Hot window: Only the last N messages are loaded from the store each turn
Semantic retrieval: Older messages relevant to the current query are found via embeddings
Auto-summarization: When message count exceeds a threshold, old turns are compressed into summaries

Features Demonstrated

WithContextWindow(n) — load only the N most recent messages
WithContextRetrieval(embProvider, topK) — semantic search for relevant older messages
WithAutoSummarize(provider, threshold, batchSize) — compress old turns into summaries
WithStateStore(store) — persistent conversation storage
WithConversationID(id) — explicit session identity for state persistence

Prerequisites

Go 1.21+
OpenAI API key (for the LLM, embeddings, and summarization)

Running the Example

export OPENAI_API_KEY=sk-...
go run .

How It Works

Context Window

sdk.WithContextWindow(4)

Instead of loading the entire conversation from the state store, only the last 4 messages are loaded. This uses the ContextAssemblyStage pipeline stage internally.
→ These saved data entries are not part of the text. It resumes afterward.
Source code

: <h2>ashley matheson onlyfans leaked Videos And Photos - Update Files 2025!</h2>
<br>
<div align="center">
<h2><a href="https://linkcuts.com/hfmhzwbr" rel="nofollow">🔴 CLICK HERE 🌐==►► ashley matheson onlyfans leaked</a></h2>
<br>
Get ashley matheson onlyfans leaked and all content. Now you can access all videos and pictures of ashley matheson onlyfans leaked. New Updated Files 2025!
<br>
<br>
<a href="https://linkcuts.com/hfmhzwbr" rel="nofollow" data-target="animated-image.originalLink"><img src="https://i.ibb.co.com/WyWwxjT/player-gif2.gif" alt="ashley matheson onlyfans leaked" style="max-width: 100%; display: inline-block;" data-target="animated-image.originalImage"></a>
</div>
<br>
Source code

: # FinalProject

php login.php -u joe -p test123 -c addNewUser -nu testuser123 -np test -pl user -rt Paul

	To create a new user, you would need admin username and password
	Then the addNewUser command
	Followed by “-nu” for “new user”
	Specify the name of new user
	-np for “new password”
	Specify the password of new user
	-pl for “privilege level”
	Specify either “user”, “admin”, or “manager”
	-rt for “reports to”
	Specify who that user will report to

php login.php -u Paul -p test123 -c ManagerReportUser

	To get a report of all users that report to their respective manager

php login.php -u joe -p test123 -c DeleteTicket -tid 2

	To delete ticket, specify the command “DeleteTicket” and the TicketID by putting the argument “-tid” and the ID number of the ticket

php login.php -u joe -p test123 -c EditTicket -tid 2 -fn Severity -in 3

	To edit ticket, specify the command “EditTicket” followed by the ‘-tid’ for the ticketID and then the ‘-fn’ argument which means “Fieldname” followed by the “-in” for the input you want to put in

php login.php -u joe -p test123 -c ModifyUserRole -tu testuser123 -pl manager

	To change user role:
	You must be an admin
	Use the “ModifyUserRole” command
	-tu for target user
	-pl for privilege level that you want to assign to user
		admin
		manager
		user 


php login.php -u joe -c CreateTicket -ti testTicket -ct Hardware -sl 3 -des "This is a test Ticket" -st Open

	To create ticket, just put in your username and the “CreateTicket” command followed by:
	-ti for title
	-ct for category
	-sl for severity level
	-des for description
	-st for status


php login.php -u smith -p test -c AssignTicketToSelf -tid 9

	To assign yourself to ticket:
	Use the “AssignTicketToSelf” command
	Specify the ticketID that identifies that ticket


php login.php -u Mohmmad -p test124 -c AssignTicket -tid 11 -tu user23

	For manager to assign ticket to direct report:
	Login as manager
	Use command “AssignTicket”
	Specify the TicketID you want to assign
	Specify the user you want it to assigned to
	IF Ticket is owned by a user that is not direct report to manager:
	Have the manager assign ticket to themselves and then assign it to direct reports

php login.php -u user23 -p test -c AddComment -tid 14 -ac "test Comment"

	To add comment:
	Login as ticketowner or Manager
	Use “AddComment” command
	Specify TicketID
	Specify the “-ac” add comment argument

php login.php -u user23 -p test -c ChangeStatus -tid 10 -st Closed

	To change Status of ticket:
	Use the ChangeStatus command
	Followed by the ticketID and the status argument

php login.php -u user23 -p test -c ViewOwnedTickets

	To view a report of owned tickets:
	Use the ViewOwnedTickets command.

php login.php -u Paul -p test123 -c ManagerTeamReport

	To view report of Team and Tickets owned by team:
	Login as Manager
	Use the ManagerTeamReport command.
When the store implements MessageReader (as both MemoryStore and RedisStore do), only the tail is deserialized — no full-state load required.

New messages are saved incrementally via IncrementalSaveStage, which uses MessageAppender when available.

Semantic Retrieval

embProvider, _ := openai.NewEmbeddingProvider()
sdk.WithContextRetrieval(embProvider, 3)

On each turn, the user’s message is embedded and compared against older messages (those outside the hot window). The top 3 most semantically similar messages are retrieved and inserted chronologically between summaries and the hot window.

This ensures that when a user says “going back to the billing issue,” the relevant earlier billing messages are included even though they’ve scrolled out of the hot window.

Auto-Summarization

summaryProvider := openai.NewProvider(
    "summarizer", "gpt-4o-mini", "https://api.openai.com/v1",
    providers.ProviderDefaults{MaxTokens: 1024}, false,
)
sdk.WithAutoSummarize(summaryProvider, 6, 4)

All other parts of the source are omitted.